うまくいけば“こっちの方が面白かった”という評価をもぎ取る。


しかもそれだけでは終わらない。


「なあ、ちょっとだけ“遊び”入れても面白くね?」


「遊び?」


「たとえば、進学側のスピーカー音響設定、ちょっとだけずらしておくとか」


「え、それって……妨害じゃ……」


「なにが? “手伝い”って体で近づけばいいじゃん」


蒼馬の顔に、薄く笑みが浮かぶ。


(“アイツ”の目立ち具合、ムカついてしょうがねえんだよ)


その頃、準備室。


照明と舞台位置の打ち合わせをしていた蓮に、

一ノ瀬花音がこっそり近づいてきた。


「……蓮。
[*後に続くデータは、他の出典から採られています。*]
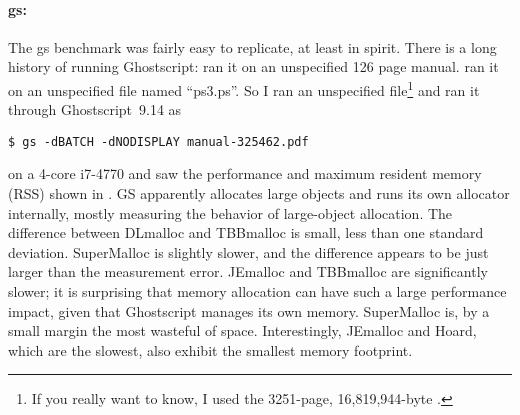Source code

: \documentclass[natbib,sort&compress,10pt]{sigplanconf}
\begin{document}
{\paragraph{gs:}} The gs benchmark was fairly easy to replicate, at
least in spirit.  There is a long history of running Ghostscript:
\cite{DetlefsDoZo94} ran it on an unspecified 126 page manual.
\cite{Evans06} ran it on an unspecified file named ``ps3.ps''.  So I
ran an unspecified file\footnote{If you really want to know, I used
  the 3251-page, 16,819,944-byte \cite{Intel13}.}  and ran it through
Ghostscript~9.14 as
\begin{verbatim}
$ gs -dBATCH -dNODISPLAY manual-325462.pdf
\end{verbatim}
on a 4-core i7-4770 and saw the performance and maximum resident
memory (RSS) shown in .  GS apparently allocates large
objects and runs its own allocator internally, mostly measuring the
behavior of large-object allocation.  The difference between DLmalloc
and TBBmalloc is small, less than one standard deviation.  SuperMalloc
is slightly slower, and the difference appears to be just larger than
the measurement error.  JEmalloc and TBBmalloc are significantly
slower; it is surprising that memory allocation can have such a large
performance impact, given that Ghostscript manages its own memory.
SuperMalloc is, by a small margin the most wasteful of space.
Interestingly, JEmalloc and Hoard, which are the slowest, also exhibit
the smallest memory footprint.
\end{document}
ちょっと、気をつけた方がいいかも」


「?」


「さっき、総合コースの教室前通ったら、蒼馬が“進学の演出がどう”とか言ってた。……たぶん、何か仕掛ける気だと思う」


「……了解。ありがとう」


蓮は一瞬だけ、目を細めた。


自分に向けられる敵意には、もう驚かない。

けれど、仲間たちに迷惑がかかるのは、我慢ならなかった。


(……やるなら、ちゃんと返す)


そのとき、咲が何気なく声をかけてきた。


「蓮くん、明日、リハやるときに照明担当一緒に見ていい?」


「いいよ。確認してもらえると助かる」


「じゃあ、私も台本整理しとくね」


「映像は私に任せて。逆に手出しされたらわかるように、サイン仕込んどくから」


「蓮くん、油断しないで。文化祭って、けっこう“戦場”だよ?」


3人の聖女の瞳が、一斉にこちらを向く。


(――これは、ちゃんとやらないと)


蓮は無言でうなずき、

その手に持った台本をそっと閉じた。